## ASSIGNMENT:
Whenever a line below holds the word "setup", copy that line.

◇ ◇ ◇ ◇ ◇

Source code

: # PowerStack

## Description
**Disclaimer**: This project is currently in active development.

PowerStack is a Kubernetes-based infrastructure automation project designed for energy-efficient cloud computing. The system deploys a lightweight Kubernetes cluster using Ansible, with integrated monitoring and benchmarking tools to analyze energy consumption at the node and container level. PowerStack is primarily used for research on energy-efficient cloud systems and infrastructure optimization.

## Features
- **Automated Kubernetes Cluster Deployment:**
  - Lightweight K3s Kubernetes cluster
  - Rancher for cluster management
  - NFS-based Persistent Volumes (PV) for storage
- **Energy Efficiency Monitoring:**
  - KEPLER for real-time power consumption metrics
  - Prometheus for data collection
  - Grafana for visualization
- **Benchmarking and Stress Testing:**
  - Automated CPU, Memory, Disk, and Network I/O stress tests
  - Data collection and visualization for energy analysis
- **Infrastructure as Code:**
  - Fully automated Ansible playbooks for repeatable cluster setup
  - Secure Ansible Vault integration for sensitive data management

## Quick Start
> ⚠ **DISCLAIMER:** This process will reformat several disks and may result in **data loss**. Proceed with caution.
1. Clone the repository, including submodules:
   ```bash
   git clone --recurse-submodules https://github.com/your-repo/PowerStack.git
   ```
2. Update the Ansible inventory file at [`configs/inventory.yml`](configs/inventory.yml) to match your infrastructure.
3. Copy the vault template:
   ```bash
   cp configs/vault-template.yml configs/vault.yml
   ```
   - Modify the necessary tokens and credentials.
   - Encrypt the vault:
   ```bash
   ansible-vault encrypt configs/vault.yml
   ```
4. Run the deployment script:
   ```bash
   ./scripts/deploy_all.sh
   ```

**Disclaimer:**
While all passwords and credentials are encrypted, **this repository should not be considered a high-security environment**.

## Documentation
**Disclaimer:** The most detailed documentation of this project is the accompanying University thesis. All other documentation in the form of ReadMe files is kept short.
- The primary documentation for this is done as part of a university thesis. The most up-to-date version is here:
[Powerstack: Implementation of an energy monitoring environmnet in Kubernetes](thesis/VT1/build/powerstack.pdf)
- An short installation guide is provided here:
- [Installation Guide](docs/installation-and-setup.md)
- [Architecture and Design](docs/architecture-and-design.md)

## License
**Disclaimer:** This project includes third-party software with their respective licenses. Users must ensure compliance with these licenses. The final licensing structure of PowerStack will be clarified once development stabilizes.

◇ ◇ ◇ ◇ ◇

## REPLY:
  - Fully automated Ansible playbooks for repeatable cluster setup
- [Installation Guide](docs/installation-and-setup.md)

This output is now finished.